When more people find our articles, we do a better job in achieving our aims. There are some things we can do to increase our reach and there are things the search engines should do.

The most obvious thing we can do is have the articles to be found. They should be rich in wiki-links and illustrations and even quoting sources makes some difference. We can enhance the ability of people to read our articles by providing web fonts but this should also impact the behaviour of search engines.

When the search engines know that we provide web-fonts, they can make searches like കൗതുകം and കൌതുകം equivalent; for a native Malayalam these are the same and as we present a text in the latest Unicode encoding a search engine could present us as a result for both searches. 

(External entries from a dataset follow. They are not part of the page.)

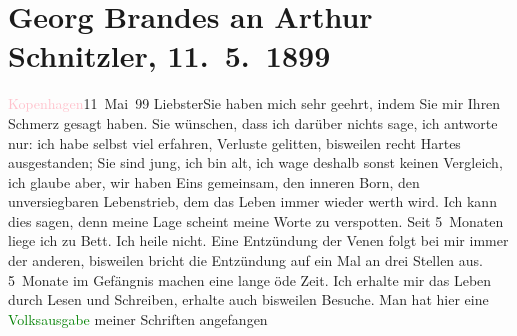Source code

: 

               \section[Georg Brandes an Arthur Schnitzler, 11. 5. 1899]{ Georg Brandes an Arthur Schnitzler, 11. 5. 1899}\nopagebreak{}\rehead{ }\normalsize\beginnumbering{} \toendnotes[C]{\smallbreak\pagebreak[2]} 
\toendnotes[C]{\smallbreak}\pstart
           \raggedleft{}{\pb}\textcolor{pink}{Kopenhagen}{}\ledrightnote{\textcolor{pink}{Kopenhagen}}{ }11 Mai 99\pend
           \pstart
           Liebster\hspace*{3.5em}Sie haben mich sehr geehrt, indem Sie mir
                    Ihren Schmerz gesagt haben. Sie wünschen, dass ich darüber nichts sage, ich
                    antworte  nur: ich habe selbst viel
                    erfahren, Verluste gelitten, bisweilen recht Hartes ausgestanden; Sie sind jung,
                    ich \introOben{}bin\introOben{} alt, ich wage
                    deshalb sonst keinen Vergleich, ich glaube aber, wir haben Eins gemeinsam, den inneren Born, den
                    unversiegbaren Lebenstrieb, dem das Leben immer wieder werth wird.\pend
           \pstart
           Ich kann dies sagen, denn meine Lage scheint meine Worte zu verspotten. Seit
                    5 Monaten liege ich zu Bett. Ich heile nicht. Eine Entzündung der Venen folgt
                    bei mir immer der anderen, bisweilen bricht die Entzündung auf ein Mal an drei
                    Stellen aus. 5 Monate im Gefängnis machen eine lange öde Zeit. Ich erhalte mir
                    das Leben {\pb}durch Lesen und
                    Schreiben, erhalte auch bisweilen Besuche. Man hat hier eine \textcolor{green}{Volksausgabe}{} meiner Schriften angefangen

Our articles are often found on the first page of search results. If your aim is more traffic for Wikipedia, write articles that are popular when you write it.
Thanks,
      GerardM

3 comments:

Bawolff said...

In reply to:
>When the search engines know that we
>provide web-fonts, they can make
>searches like കൗതുകം and കൌതുകം
>equivalent; for a native Malayalam these
>are the same and as we present a text in the latest Unicode encoding a search
>engine could present us as a result for
>both searches.

Wait, so the search engine are going to normalize in one direction, and only one direction? That doesn't really make sense. If the search engines are going to normalize the different Malayalam sequences to the same thing, they're going to make both equivalent and searches for either be exactly the same... Also, how does web fonts enter into this at all? The font is only going to change how its displayed. Google et al are computers, they only look at the code point of each character. They don't need any fonts.

GerardM said...

You can only normalise when people have the right fonts to see a text. As we use the latest version of Unicode AND provide webfonts, anyone can read our text.

Knowing that we provide webfonts is why Google et al can normalise for OUR website.
Thanks,
GerardM

Santhosh Thottingal സന്തോഷ് തോട്ടിങ്ങല്‍ said...

This is not that much simple. Search engines can not (and should not) do that normalization unless there is a canonical equivalence defined between two code points. Remember, search is not done by search engines alone. Everywhere there is string comparison. So the ideal solution is getting a canonical equivalence definition for these two code points, optionally deprecate one. Once we implement that equivalence in glibc, cldr, icu etc, our collation, searching, string comparisons becomes error free.

For the കൗതുകം/കൌതുകം patterns, webfonts does not require since all fonts shows it in proper way. As per language both words are same with same meaning, but technically they are completely different words. That is a problem.